### Material for the task
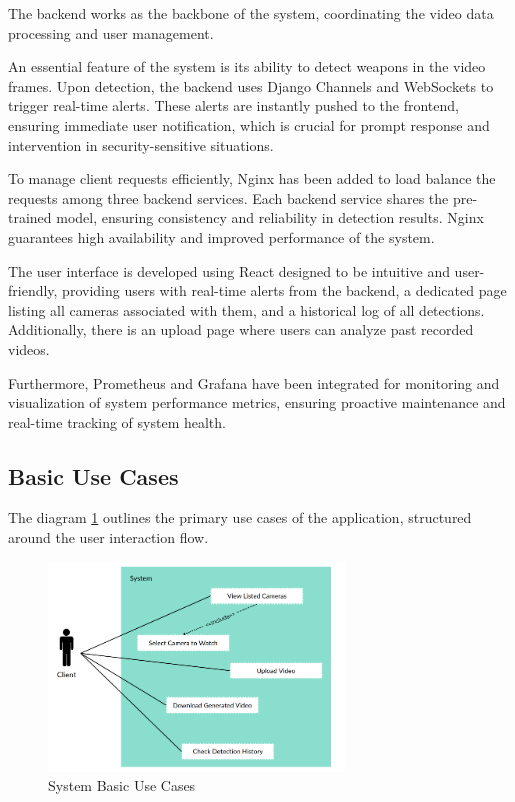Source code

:The backend works as the backbone of the system, coordinating the 
video data processing and user management.

An essential feature of the system is its ability to detect weapons in the video frames. Upon detection, the backend 
uses Django Channels and WebSockets to trigger real-time alerts. These alerts are instantly pushed to the frontend, 
ensuring immediate user notification, which is crucial for prompt response and intervention in 
security-sensitive situations.

To manage client requests efficiently, Nginx has been added to load balance the requests among three backend services. 
Each backend service shares the pre-trained model, ensuring consistency and reliability in detection results. 
Nginx guarantees high availability and improved performance of the system.

The user interface is developed using React designed to be intuitive and user-friendly, providing users with 
real-time alerts from the backend, a dedicated page listing all cameras associated with them, and a historical log 
of all detections. Additionally, there is an upload page where users can analyze past recorded videos.

Furthermore, Prometheus and Grafana have been integrated for monitoring and visualization of system performance metrics, 
ensuring proactive maintenance and real-time tracking of system health.

\subsection{Basic Use Cases}
The diagram \ref{fig:use-cases} outlines the primary use cases of the application, structured around the user 
interaction flow.
\begin{figure}[h]
    \centering 
    \includegraphics[width=0.7\textwidth]{figs/use-cases2.png} 
    \caption{System Basic Use Cases}
    \label{fig:use-cases}
\end{figure}

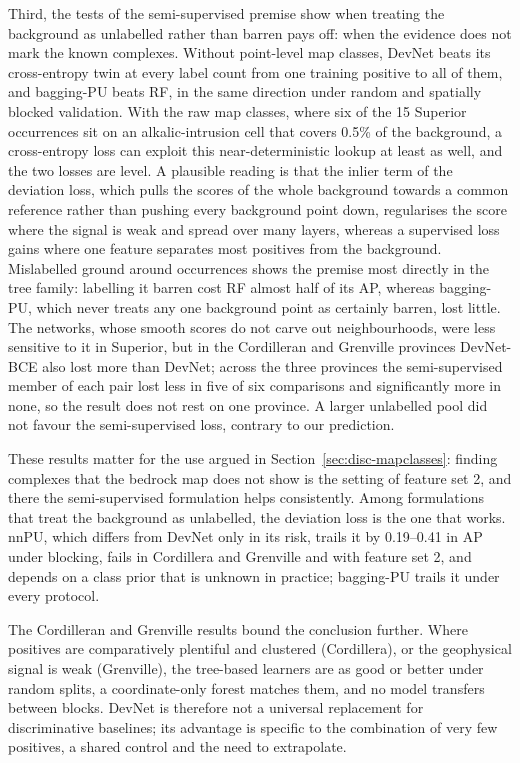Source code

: \documentclass[pdflatex,sn-apa]{sn-jnl}
\begin{document}
Third, the tests of the semi-supervised premise show when treating the background as unlabelled rather than barren pays off: when the evidence does not mark the known complexes. Without point-level map classes, DevNet beats its cross-entropy twin at every label count from one training positive to all of them, and bagging-PU beats RF, in the same direction under random and spatially blocked validation. With the raw map classes, where six of the 15 Superior occurrences sit on an alkalic-intrusion cell that covers 0.5\% of the background, a cross-entropy loss can exploit this near-deterministic lookup at least as well, and the two losses are level. A plausible reading is that the inlier term of the deviation loss, which pulls the scores of the whole background towards a common reference rather than pushing every background point down, regularises the score where the signal is weak and spread over many layers, whereas a supervised loss gains where one feature separates most positives from the background. Mislabelled ground around occurrences shows the premise most directly in the tree family: labelling it barren cost RF almost half of its AP, whereas bagging-PU, which never treats any one background point as certainly barren, lost little. The networks, whose smooth scores do not carve out neighbourhoods, were less sensitive to it in Superior, but in the Cordilleran and Grenville provinces DevNet-BCE also lost more than DevNet; across the three provinces the semi-supervised member of each pair lost less in five of six comparisons and significantly more in none, so the result does not rest on one province. A larger unlabelled pool did not favour the semi-supervised loss, contrary to our prediction.

These results matter for the use argued in Section~\ref{sec:disc-mapclasses}: finding complexes that the bedrock map does not show is the setting of feature set 2, and there the semi-supervised formulation helps consistently. Among formulations that treat the background as unlabelled, the deviation loss is the one that works. nnPU, which differs from DevNet only in its risk, trails it by 0.19--0.41 in AP under blocking, fails in Cordillera and Grenville and with feature set 2, and depends on a class prior that is unknown in practice; bagging-PU trails it under every protocol.

The Cordilleran and Grenville results bound the conclusion further. Where positives are comparatively plentiful and clustered (Cordillera), or the geophysical signal is weak (Grenville), the tree-based learners are as good or better under random splits, a coordinate-only forest matches them, and no model transfers between blocks. DevNet is therefore not a universal replacement for discriminative baselines; its advantage is specific to the combination of very few positives, a shared control and the need to extrapolate.
\end{document}
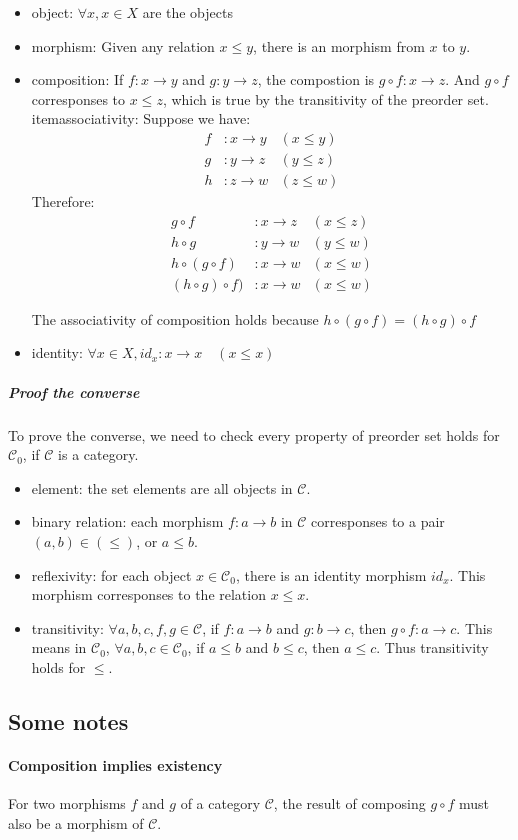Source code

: \documentclass[11pt]{article}
\begin{document}
\begin{itemize}
\item{object}: $\forall x, x \in X$ are the objects
\item{morphism}: Given any relation $x \le y$,
there is an morphism from $x$ to $y$.
\item{composition}: If $f: x \rightarrow y$ and $g: y \rightarrow z$,
the compostion is $g \circ f: x \rightarrow z$. And $g \circ f$ corresponses to
$x \le z$, which is true by the transitivity of the preorder set.
item{associativity}: Suppose we have:
\begin{align*}
f &: x \rightarrow y & (x \le y) \\
g &: y \rightarrow z & (y \le z) \\
h &: z \rightarrow w & (z \le w)
\end{align*}
Therefore:
\begin{align*}
g \circ f &: x \rightarrow z & (x \le z) \\
h \circ g &: y \rightarrow w & (y \le w) \\
h \circ (g \circ f) &: x \rightarrow w & (x \le w) \\
(h \circ g) \circ f) &: x \rightarrow w & (x \le w)
\end{align*}

The associativity of composition holds because
$h \circ (g \circ f) = (h \circ g) \circ f$
\item{identity}: $\forall x \in X, id_x: x \rightarrow x \quad (x \le x)$
\end{itemize}

\subparagraph{Proof the converse}

To prove the converse, we need to check every property of preorder set holds for
$\mathcal{C}_0$, if $\mathcal{C}$ is a category.

\begin{itemize}
\item{element}: the set elements are all objects in $\mathcal{C}$.
\item{binary relation}: each morphism $f: a \rightarrow b$ in $\mathcal{C}$
corresponses to a pair $(a,b) \in (\le)$, or $a \le b$.
\item{reflexivity}: for each object $x \in \mathcal{C}_0$, there is an identity morphism
$id_x$. This morphism corresponses to the relation $x \le x$.
\item{transitivity}: $\forall a,b,c,f,g \in \mathcal{C}$, if
 $f: a \rightarrow b$ and $g: b \rightarrow c$, then $g \circ f: a \rightarrow c$.
This means in $\mathcal{C}_0$, $\forall a,b,c \in \mathcal{C}_0$,
if $a \le b$ and $b \le c$, then $a \le c$. Thus transitivity holds for $\le$.
\end{itemize}

\subsection{Some notes}

\paragraph{Composition implies existency}
For two morphisms $f$ and $g$ of a category $\mathcal{C}$, the result of composing $g \circ f$
must also be a morphism of $\mathcal{C}$.
\end{document}
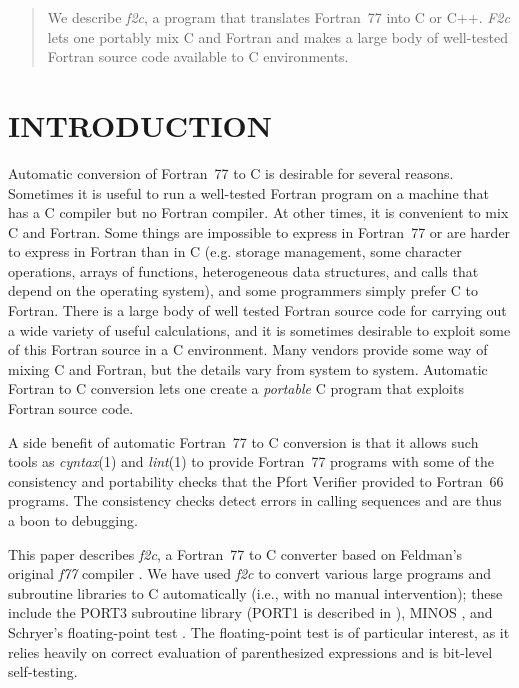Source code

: \documentclass[10pt,a4paper]{article}
\begin{document}
\begin{abstract}
\noindent
We describe \emph{f2c}, a program that translates Fortran~77 into C or C++. \emph{F2c} lets one portably mix C and Fortran and makes a large body of well-tested Fortran source code available to C environments.
\end{abstract}

\nocite{1,2,3,4,5,6,7,8,9,10,11,12,13,14,15}

\section{INTRODUCTION}

Automatic conversion of Fortran~77 \citep{1} to C \citep{10, 11} is desirable for several reasons. Sometimes it is useful to run a well-tested Fortran program on a machine that has a C compiler but no Fortran compiler. At other times, it is convenient to mix C and Fortran. Some things are impossible to express in Fortran~77 or are harder to express in Fortran than in C (e.g. storage management, some character operations, arrays of functions, heterogeneous data structures, and calls that depend on the operating system), and some programmers simply prefer C to Fortran. There is a large body of well tested Fortran source code for carrying out a wide variety of useful calculations, and it is sometimes desirable to exploit some of this Fortran source in a C environment. Many vendors provide some way of mixing C and Fortran, but the details vary from system to system. Automatic Fortran to C conversion lets one create a \emph{portable} C program that exploits Fortran source code.

A side benefit of automatic Fortran~77 to C conversion is that it allows such tools as \emph{cyntax}(1) and \emph{lint}(1) \citep{4} to provide Fortran~77 programs with some of the consistency and portability checks that the Pfort Verifier \citep{13} provided to Fortran~66 programs. The consistency checks detect errors in calling sequences and are thus a boon to debugging.

This paper describes \emph{f2c}, a Fortran~77 to C converter based on Feldman’s original \emph{f77} compiler \citep{6}. We have used \emph{f2c} to convert various large programs and subroutine libraries to C automatically (i.e., with no manual intervention); these include the PORT3 subroutine library (PORT1 is described in \citep{7, 8}), MINOS \citep{12}, and Schryer’s floating-point test \citep{14}. The floating-point test is of particular interest, as it relies heavily on correct evaluation of parenthesized expressions and is bit-level self-testing.
\end{document}
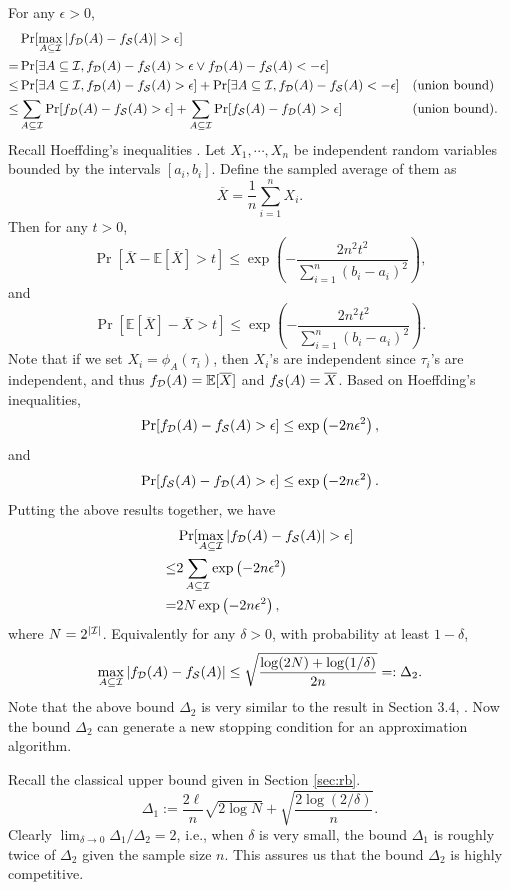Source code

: \documentclass{article}
\begin{document}
For any $\epsilon > 0$,
$$\begin{aligned}
& \Pr[\max_{A\subseteq\I}|f_\D(A)-f_\Smp(A)|>\epsilon] \\
= & \Pr[\exists A\subseteq\I, f_\D(A)-f_\Smp(A)>\epsilon \vee f_\D(A)-f_\Smp(A)<-\epsilon] \\
\leq & \Pr[\exists A\subseteq\I, f_\D(A)-f_\Smp(A)>\epsilon] +\Pr[\exists A\subseteq\I, f_\D(A)-f_\Smp(A)<-\epsilon] && \textrm{(union bound)}\\
\leq & \sum_{A\subseteq\I} \Pr[f_\D(A)-f_\Smp(A)>\epsilon] + \sum_{A\subseteq\I} \Pr[f_\Smp(A)-f_\D(A)>\epsilon] && \textrm{(union bound)}.
\end{aligned}$$
Recall Hoeffding's inequalities \cite{H63}. Let $X_1, \cdots, X_n$ be independent random variables bounded by the intervals $[a_i, b_i]$. Define the sampled average of them as
$$\overline{X} = \frac{1}{n}\sum_{i=1}^n X_i.$$
Then for any $t>0$,
$$\Pr[\overline{X} - \mathbb{E}[\overline{X}] > t] \leq \exp\left(-\frac{2n^2t^2}{\sum_{i=1}^n (b_i-a_i)^2}\right),$$
and
$$\Pr[\mathbb{E}[\overline{X}] - \overline{X} > t] \leq \exp\left(-\frac{2n^2t^2}{\sum_{i=1}^n (b_i-a_i)^2}\right).$$
Note that if we set $X_i = \phi_A(\tau_i)$, then $X_i$'s are independent since $\tau_i$'s are independent, and thus $f_{\mathcal{D}}(A) = \mathbb{E}[\overline{X}]$ and $f_{\mathcal{S}}(A) = \overline{X}$. Based on Hoeffding's inequalities, 
$$\Pr[f_{\mathcal{D}}(A) - f_{\mathcal{S}}(A) > \epsilon] \leq \exp\left(-2n\epsilon^2\right),$$
and
$$\Pr[f_{\mathcal{S}}(A) - f_{\mathcal{D}}(A) > \epsilon] \leq \exp\left(-2n\epsilon^2\right).$$
Putting the above results together, we have
$$\begin{aligned}
& \Pr[\max_{A\subseteq\I}|f_\D(A)-f_\Smp(A)|>\epsilon] \\
\leq & 2\sum_{A\subseteq\I} \exp\left(-2n\epsilon^2\right) \\
= & 2N \exp\left(-2n\epsilon^2\right),
\end{aligned}$$
where $N = 2^{|\mathcal{I}|}$. 
Equivalently for any $\delta>0$, with probability at least $1-\delta$,
$$\max_{A\subseteq\mathcal{I}}|f_{\mathcal{D}}(A)-f_{\mathcal{S}}(A)| \leq \sqrt{\frac{\log(2N) + \log(1/\delta)}{2n}} =: \Delta_2.$$
Note that the above bound $\Delta_2$ is very similar to the result in Section 3.4, \cite{BBL04}. Now the bound $\Delta_2$ can generate a new stopping condition for an approximation algorithm.

Recall the classical upper bound given in Section \ref{sec:rb}.
$$\Delta_1 := \frac{2\ell}{n}\sqrt{2\log N} + \sqrt{\frac{2\log(2/\delta)}{n}}.$$
Clearly $\lim_{\delta\to 0}\Delta_1/\Delta_2 = 2$, i.e., when $\delta$ is very small, the bound $\Delta_1$ is roughly twice of $\Delta_2$ given the sample size $n$.
This assures us that the bound $\Delta_2$ is highly competitive.
\end{document}
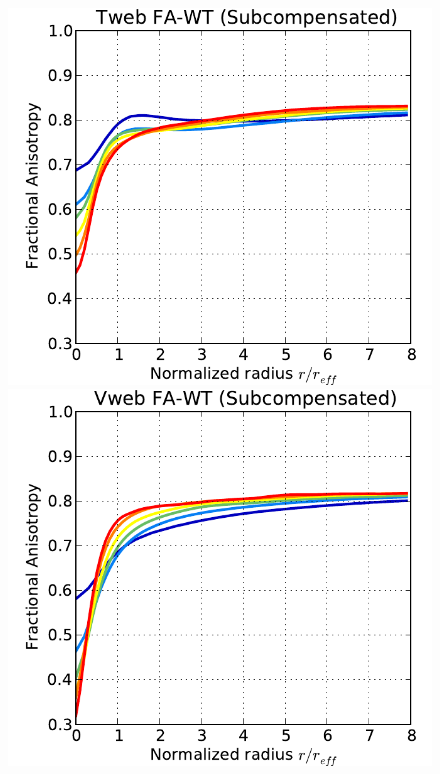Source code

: \documentclass[a4,useAMS,usenatbib,usegraphicx]{mn2e}
\begin{document}
\begin{figure}
\centering  
  \includegraphics[trim = 1mm 0mm 5mm 0mm, clip, keepaspectratio=true,
  width=0.32\textheight]{voids_FA_TwebFAG0.pdf}
  \includegraphics[trim = 1mm 0mm 5mm 0mm, clip, keepaspectratio=true,
  width=0.32\textheight]{voids_FA_VwebFAG0.pdf}

\end{figure}
\end{document}
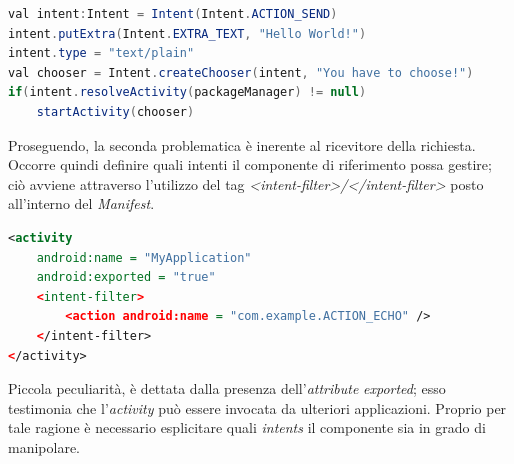 \documentclass{article}
\begin{document}
\begin{lstlisting}[language=JAVA, title=Inserimento dell'elemento chooser]
val intent:Intent = Intent(Intent.ACTION_SEND)
intent.putExtra(Intent.EXTRA_TEXT, "Hello World!")
intent.type = "text/plain"
val chooser = Intent.createChooser(intent, "You have to choose!")
if(intent.resolveActivity(packageManager) != null) 
    startActivity(chooser)
\end{lstlisting}
Proseguendo, la seconda problematica è inerente al ricevitore della richiesta. Occorre quindi definire quali intenti il componente di riferimento possa gestire; ciò avviene attraverso l'utilizzo del tag \textit{<intent-filter>/</intent-filter>} posto all'interno del \textit{Manifest}.
\begin{lstlisting}[language=XML, title=Inserimento dell'intent-filter nel Manifest]
<activity
    android:name = "MyApplication"
    android:exported = "true"
    <intent-filter>
        <action android:name = "com.example.ACTION_ECHO" />
    </intent-filter>
</activity>
\end{lstlisting}    
Piccola peculiarità, è dettata dalla presenza dell'\textit{attribute} \textit{exported}; esso testimonia che l'\textit{activity} può essere invocata da ulteriori applicazioni. Proprio per tale ragione è necessario esplicitare quali \textit{intents} il componente sia in grado di manipolare.
\end{document}
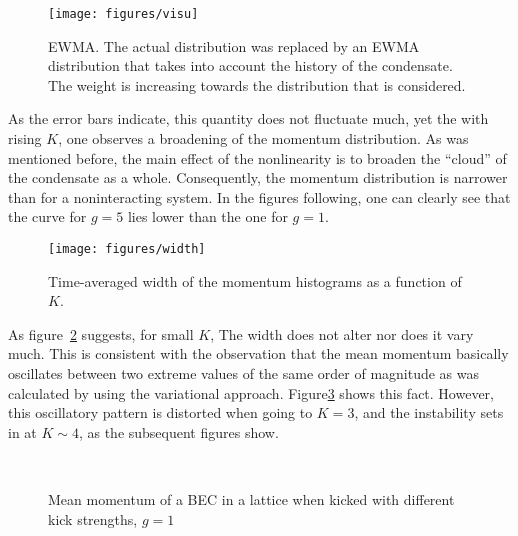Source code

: \begin{figure}[H]
\begin{center}
\texttt{[image: figures/visu]}
\caption{EWMA. The actual distribution was replaced by an EWMA distribution that takes into account the history of the condensate. The weight is increasing towards the distribution that is considered.}
\label{fig:visu}
\end{center}
\end{figure}


As the error bars indicate, this quantity does not fluctuate much, yet the with rising $K$, one observes a broadening of the momentum distribution. As was mentioned before, the main effect of the nonlinearity is to broaden the ``cloud'' of the condensate as a whole. Consequently, the momentum distribution is narrower than for a noninteracting system. In the figures following, one can clearly see that the curve for $g=5$ lies lower than the one for $g=1$. 

\begin{figure}[H]
\begin{center}
\texttt{[image: figures/width]}
\caption{Time-averaged width of the momentum histograms as a function of $K$.}
\label{fig:width}
\end{center}
\end{figure}

As figure~\ref{fig:width} suggests, for small $K$, The width does not alter nor does it vary much. This is consistent with the
observation that the mean momentum basically oscillates between two extreme values of the same order of magnitude as was
calculated by using the variational approach. Figure\ref{fig:meanmomk2/3g1} shows this fact. However, this oscillatory pattern is distorted when
going to $K=3$, and the instability sets in at $K\sim 4$, as the subsequent figures show. 

\begin{figure}[H]
	\centering
	\mbox{
		}
	\caption{Mean momentum of a BEC in a lattice when kicked with different kick strengths, $g=1$}\label{fig:meanmomk2/3g1}
\end{figure}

### Your assignment
Omitting all pictures, restate exactly the lines of the material from its start through the line that contains "of all detections.".

### Written solution
Source code

:The backend works as the backbone of the system, coordinating the 
video data processing and user management.

An essential feature of the system is its ability to detect weapons in the video frames. Upon detection, the backend 
uses Django Channels and WebSockets to trigger real-time alerts. These alerts are instantly pushed to the frontend, 
ensuring immediate user notification, which is crucial for prompt response and intervention in 
security-sensitive situations.

To manage client requests efficiently, Nginx has been added to load balance the requests among three backend services. 
Each backend service shares the pre-trained model, ensuring consistency and reliability in detection results. 
Nginx guarantees high availability and improved performance of the system.

The user interface is developed using React designed to be intuitive and user-friendly, providing users with 
real-time alerts from the backend, a dedicated page listing all cameras associated with them, and a historical log 
of all detections. Additionally, there is an upload page where users can analyze past recorded videos.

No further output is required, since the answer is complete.